Deneyimdir gerçek ışık! Emektir. Bu emek hep kendimizden kendimize… Hani diyoruz ya ‘’ Onca emek verdim, nasıl böyle olur? ’’ Ne zaman ki bu emeğin kendimize dair bir yolculuk olduğunun farkına varırız, almamız gereken mesajların farkına varırız, işte yolu o zaman açarız. Ne zaman ki içine düşeceğimize inandığımız yalnızlığa sarılıp olmayanı bizde tutmaya çalışırız, o zaman sadece bir köşe kapmacadır oynadığımız ve bu oyunda hep kendimize karşı kazanmaya çalışır ve her kayıpta kazanmış olmamız gerekirken niye kaybetmişliği yaşamakta olduğumuzu anlamakta zorlanırız. Kendini kazan! O zaman önce onunla başla! İhtiyaç duyduğun sevgi ve şefkat önce sende! Sen onu var ettiğinde akar kendinden kendine olan yaşamdan da senin varlığının derinliklerine… Her birimiz hak ediyoruz, bunu tüm yüreğimle biliyor ve hissediyorum…

Bugünün titreşimi de bize ‘’ ’eski kral ego‘ ölecek şekerim, başka yolu yok! ‘’ diyor. Yok öyle ‘’ Ben, ben, ben; ama sen, sen, sen! ‘’ demek; çünkü aslında hepsi sen, sen ve sadece sen… Gökyüzü bizden bunu istiyor. ‘’ Hatırla ve ipleri ele al, yapabilirsin, sadece hatırla ve yeter ki bir yerden başla! ‘’ diyor ve işe kendimizi tanımaktan ve önce onu gerçekten anlamaya çalışmaktan başlamak önemli!

Rehber kartımız ‘’araba’’ bize yola çıkmamız gerektiğini hatırlatıyor. Cesur olmalıyız vakti gelenlerin değişiminde, kendimize yenide olanı deneyimleyip oradaki kendimizi bulmak için izin verebilmeliyiz. Ona gitmek istiyorsun? O zaman yol kendinden başlıyor, haydi şimdi!

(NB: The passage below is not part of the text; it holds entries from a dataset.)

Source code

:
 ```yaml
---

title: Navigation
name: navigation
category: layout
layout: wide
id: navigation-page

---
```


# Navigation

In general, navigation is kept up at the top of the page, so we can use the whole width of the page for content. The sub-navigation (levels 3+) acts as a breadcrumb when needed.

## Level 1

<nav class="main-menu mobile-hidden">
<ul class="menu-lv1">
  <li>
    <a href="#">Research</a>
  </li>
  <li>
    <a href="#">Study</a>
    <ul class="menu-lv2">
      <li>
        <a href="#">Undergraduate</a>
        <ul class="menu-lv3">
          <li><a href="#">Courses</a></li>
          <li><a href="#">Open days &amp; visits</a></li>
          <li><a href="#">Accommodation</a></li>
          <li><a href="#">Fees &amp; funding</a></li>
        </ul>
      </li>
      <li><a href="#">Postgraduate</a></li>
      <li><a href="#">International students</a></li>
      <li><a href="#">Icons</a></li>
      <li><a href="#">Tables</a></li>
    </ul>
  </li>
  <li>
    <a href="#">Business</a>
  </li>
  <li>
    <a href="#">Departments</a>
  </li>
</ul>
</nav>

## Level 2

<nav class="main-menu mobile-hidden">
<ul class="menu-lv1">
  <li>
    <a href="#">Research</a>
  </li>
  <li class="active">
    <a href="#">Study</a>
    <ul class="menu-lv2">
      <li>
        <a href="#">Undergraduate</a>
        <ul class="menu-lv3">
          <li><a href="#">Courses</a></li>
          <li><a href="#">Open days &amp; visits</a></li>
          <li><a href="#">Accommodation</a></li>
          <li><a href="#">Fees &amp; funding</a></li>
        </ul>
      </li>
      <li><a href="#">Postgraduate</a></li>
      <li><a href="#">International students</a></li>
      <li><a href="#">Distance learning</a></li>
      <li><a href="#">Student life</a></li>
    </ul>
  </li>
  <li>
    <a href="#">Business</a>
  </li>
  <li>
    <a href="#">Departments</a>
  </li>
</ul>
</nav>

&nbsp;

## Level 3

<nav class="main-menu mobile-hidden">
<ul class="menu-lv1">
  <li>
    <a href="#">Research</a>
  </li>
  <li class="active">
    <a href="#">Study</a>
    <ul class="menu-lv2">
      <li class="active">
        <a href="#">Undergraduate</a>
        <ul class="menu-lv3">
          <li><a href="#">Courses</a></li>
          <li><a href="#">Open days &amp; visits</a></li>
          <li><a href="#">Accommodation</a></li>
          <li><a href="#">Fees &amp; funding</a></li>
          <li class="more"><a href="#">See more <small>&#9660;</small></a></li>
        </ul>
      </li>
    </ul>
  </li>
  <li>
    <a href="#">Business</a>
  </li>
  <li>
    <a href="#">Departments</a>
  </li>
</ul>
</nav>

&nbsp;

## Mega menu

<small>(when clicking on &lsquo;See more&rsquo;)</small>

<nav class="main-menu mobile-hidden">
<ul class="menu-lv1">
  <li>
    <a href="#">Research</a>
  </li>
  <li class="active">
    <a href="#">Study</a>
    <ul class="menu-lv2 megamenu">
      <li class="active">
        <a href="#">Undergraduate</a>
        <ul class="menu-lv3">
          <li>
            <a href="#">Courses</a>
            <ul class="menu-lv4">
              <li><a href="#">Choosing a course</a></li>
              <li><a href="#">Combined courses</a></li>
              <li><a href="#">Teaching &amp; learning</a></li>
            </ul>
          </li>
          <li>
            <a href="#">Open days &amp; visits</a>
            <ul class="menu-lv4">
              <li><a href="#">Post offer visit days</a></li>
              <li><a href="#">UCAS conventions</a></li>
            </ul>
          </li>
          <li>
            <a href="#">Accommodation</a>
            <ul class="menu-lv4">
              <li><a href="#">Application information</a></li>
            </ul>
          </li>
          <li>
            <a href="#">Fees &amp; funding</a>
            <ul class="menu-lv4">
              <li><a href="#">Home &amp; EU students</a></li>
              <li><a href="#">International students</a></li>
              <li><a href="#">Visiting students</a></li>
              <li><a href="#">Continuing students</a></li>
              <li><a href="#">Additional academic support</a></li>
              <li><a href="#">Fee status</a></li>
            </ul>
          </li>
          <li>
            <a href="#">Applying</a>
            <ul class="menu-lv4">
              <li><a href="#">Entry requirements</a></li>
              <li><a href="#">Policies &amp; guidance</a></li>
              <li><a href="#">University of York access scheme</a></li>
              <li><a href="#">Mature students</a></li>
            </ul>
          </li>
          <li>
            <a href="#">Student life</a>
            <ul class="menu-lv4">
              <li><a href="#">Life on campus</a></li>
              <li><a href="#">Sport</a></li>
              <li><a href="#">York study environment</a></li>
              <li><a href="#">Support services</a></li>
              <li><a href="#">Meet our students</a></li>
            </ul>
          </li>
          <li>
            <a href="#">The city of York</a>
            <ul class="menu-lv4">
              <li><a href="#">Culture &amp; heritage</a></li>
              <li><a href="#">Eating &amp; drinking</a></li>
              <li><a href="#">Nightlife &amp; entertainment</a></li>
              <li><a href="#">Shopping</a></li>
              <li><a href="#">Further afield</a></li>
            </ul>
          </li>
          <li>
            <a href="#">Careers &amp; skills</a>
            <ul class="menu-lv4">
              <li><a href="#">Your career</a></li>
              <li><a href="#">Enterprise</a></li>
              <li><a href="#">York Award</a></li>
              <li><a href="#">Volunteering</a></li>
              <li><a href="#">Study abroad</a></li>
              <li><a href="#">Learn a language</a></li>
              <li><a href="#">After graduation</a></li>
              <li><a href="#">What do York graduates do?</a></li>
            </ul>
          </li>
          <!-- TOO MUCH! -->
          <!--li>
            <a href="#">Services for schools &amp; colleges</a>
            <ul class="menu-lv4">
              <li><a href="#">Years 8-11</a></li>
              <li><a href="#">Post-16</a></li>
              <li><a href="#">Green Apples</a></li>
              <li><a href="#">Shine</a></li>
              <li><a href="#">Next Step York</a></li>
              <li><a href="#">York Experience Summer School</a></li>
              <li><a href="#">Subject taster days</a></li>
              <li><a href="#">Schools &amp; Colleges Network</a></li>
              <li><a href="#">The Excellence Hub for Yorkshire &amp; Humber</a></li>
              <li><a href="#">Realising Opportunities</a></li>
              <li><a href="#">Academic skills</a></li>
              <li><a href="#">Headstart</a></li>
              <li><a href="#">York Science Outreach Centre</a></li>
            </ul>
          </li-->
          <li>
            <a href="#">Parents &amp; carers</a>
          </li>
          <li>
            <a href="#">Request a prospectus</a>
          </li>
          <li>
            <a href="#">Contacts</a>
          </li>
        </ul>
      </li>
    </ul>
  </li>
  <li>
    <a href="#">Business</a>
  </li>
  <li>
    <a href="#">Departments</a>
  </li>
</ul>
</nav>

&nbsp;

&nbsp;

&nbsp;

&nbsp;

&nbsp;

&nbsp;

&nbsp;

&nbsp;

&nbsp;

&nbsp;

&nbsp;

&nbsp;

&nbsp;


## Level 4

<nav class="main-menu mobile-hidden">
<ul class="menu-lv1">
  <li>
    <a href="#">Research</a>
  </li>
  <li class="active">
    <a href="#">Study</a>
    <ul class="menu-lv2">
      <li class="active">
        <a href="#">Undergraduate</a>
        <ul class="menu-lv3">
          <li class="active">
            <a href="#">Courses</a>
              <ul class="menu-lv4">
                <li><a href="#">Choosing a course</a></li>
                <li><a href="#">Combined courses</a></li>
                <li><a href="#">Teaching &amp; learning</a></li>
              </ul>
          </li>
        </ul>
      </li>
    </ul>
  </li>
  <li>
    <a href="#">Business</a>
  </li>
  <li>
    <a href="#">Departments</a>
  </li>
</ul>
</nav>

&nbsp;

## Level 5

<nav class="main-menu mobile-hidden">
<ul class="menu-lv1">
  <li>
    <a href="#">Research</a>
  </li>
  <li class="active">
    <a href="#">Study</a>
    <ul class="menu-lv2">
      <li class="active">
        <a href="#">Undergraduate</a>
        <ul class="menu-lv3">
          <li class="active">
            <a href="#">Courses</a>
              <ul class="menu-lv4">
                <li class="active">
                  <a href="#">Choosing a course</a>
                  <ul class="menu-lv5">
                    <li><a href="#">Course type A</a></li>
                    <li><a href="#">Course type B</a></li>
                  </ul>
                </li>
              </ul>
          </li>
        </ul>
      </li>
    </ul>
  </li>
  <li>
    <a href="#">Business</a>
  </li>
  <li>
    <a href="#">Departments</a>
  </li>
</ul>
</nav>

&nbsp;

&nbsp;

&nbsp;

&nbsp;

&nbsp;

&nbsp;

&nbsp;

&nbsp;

Bugün Mars günü, rehber kartımız da Marsiyen bir etkiye işaret ediyor ve hatırlatıyorum: ‘’ Gerçek savaş, bizi barışa götürendir. ‘’ Gerçek savaş, içindeki karanlığa bir ışıkı yakıp kendine karşı kazanabildiğindir ve ‘’sen’’ bunu istemektedir. Ben, bana karşı ve muhakkak ki benimle! Şimdi!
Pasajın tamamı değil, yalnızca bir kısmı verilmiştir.